This editorial first appeared in the Ketchikan Daily News:
It’s a crossroads of sorts for both Ketchikan and the state.
The crux is budget deficits.
It begins with the state, which sought a solution to a $3.5 billion deficit in the past legislative session and continues to seek ways to whittle that figure down. As the state has started, the Ketchikan Gateway Borough picked up a state responsibility or two, and that has contributed to the borough’s own almost $1 million budget deficit for fiscal 2018. The deficit is expected to be thoroughly discussed in the next few months before the next budget is approved by the Assembly.
New revenue and spending cuts — the same as for the state — will be the specific discussion.
New people joined the Assembly this past election season, and the elections resulted in a shift of influence in the state, as well.
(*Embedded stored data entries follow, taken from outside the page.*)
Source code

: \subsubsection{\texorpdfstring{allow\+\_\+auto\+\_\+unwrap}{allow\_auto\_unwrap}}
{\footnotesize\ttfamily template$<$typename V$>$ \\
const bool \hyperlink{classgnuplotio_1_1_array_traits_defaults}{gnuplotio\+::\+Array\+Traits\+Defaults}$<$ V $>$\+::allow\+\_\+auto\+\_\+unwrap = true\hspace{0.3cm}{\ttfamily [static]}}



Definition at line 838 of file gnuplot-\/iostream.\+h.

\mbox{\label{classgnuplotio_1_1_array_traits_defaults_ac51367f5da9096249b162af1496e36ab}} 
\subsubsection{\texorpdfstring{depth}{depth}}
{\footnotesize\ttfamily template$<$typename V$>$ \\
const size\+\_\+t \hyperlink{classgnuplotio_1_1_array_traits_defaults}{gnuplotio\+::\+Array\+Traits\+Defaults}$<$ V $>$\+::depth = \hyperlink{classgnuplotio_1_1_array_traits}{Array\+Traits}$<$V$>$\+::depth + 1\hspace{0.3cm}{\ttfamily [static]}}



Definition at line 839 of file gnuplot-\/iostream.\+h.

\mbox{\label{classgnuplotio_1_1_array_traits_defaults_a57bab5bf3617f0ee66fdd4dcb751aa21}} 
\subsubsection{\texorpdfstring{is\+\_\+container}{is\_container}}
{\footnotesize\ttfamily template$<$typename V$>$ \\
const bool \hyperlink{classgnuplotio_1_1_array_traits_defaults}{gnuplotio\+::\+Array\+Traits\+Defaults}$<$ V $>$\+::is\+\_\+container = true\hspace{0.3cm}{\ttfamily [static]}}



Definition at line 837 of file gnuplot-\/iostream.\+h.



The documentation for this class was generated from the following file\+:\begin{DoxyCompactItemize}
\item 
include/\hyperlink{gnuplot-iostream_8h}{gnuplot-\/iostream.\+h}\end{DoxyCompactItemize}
Last legislative session’s Republican-led House has become controlled by Democrats, with participation of a handful of Republicans and an Independent.
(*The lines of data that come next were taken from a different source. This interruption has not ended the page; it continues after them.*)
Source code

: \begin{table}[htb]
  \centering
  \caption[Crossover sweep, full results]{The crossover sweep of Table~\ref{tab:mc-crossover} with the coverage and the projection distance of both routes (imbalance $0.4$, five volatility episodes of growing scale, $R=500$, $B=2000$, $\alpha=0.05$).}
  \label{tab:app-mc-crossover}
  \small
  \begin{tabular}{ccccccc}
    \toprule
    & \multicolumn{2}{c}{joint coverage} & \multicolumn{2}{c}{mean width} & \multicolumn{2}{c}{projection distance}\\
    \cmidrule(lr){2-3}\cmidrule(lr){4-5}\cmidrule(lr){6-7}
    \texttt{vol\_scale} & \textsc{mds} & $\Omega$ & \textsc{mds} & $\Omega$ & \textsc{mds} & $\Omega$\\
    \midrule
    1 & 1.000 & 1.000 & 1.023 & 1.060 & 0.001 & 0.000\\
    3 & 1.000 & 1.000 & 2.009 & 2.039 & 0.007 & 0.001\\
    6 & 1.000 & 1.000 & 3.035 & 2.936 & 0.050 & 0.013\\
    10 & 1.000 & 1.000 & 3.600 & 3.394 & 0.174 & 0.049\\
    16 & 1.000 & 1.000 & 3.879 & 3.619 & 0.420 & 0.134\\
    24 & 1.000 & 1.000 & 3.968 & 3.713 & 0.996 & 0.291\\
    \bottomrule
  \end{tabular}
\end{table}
With new philosophies in decision-making positions, new solutions should follow.
This is true nationally, too. Putting aside the criticisms — deserved and undeserved — and the controversial tweets from President-elect Trump, the man is largely about domestic, private-sector jobs — the kind that energize U.S. economies.
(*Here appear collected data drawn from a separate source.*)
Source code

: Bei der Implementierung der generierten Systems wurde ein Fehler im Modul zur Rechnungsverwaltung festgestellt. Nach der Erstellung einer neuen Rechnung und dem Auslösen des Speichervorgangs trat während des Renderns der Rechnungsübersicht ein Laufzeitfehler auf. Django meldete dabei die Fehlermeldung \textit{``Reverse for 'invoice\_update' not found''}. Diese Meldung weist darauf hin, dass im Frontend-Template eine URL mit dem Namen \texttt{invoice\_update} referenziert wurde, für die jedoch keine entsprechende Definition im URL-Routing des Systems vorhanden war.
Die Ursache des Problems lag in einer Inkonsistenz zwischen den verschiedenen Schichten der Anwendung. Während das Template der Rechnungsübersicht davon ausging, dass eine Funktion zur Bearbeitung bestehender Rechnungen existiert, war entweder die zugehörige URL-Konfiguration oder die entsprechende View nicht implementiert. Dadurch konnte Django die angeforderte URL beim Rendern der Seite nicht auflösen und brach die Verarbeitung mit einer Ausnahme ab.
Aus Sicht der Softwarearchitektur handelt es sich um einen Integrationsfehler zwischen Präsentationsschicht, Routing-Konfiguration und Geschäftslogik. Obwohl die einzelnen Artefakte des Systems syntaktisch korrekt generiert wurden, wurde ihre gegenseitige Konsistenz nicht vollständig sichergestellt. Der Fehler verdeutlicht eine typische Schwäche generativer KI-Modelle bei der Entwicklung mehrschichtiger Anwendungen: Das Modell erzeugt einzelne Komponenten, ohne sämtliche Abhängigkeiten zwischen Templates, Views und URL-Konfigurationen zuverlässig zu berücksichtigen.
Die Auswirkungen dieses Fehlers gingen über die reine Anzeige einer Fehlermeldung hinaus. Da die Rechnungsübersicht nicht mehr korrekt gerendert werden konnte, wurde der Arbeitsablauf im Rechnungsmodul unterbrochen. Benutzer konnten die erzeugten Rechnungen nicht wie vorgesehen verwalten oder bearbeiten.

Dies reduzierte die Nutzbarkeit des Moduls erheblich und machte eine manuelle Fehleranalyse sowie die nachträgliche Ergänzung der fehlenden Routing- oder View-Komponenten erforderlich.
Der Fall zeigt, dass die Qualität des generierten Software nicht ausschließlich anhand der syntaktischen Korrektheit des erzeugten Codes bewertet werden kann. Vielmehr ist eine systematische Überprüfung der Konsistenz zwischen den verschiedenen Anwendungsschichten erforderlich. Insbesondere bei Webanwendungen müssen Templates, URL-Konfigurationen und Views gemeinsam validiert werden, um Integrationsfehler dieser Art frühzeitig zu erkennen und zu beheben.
Trump is likely to listen to Alaska’s congressional delegation when presented with topics of natural resource development — oil, natural gas, mining, timber.
For at least the next two years, Trump and Alaska’s delegation also enjoy the benefits of their political party controlling both houses of Congress.
There’s no better time to discuss Alaska’s resource development potential in Washington, D.C.
Ketchikan and Southeast have teed up two timber topics for the new era beginning with Trump’s swearing-in on Jan. 20. They include:
—The Deer Mountain land swap. Two bills — one in the Senate and one in the House — detail a land trade designed to allow timber harvest but avoid it on Ketchikan’s scenic backdrop of Deer Mountain.
The trade involves 20,000 acres of federal land on Prince of Wales Island and 17,000 acres of land owned by the Alaska Mental Health Trust. The trust has a fiduciary responsibility to generate revenue from its land. It currently controls the future of a portion of Deer Mountain.
—Rescinding the Tongass National Forest Transition Plan. The plan’s record of decision took effect a week ago. It effectively diminishes timber harvest in the Tongass, meaning fewer jobs in an industry struggling for life. The transition document, which spells out the U.S. Forest Service’s plans for switching from old-growth to young-growth timber harvest, is viewed as a death knell by the industry that has contributed to the community’s and the region’s economy for 50 years.
Ketchikan, the region and the state need resource development. It’s the basis for Alaskan jobs, rebuilding community and state economies and, as a result, eliminating government budget deficits.
With most of Alaska in federal ownership, the Legislature and local governments should be looking at opportunities to persuade the feds to renew natural resource development here.
Alaska was built on its natural resources. Those resources are its future, too.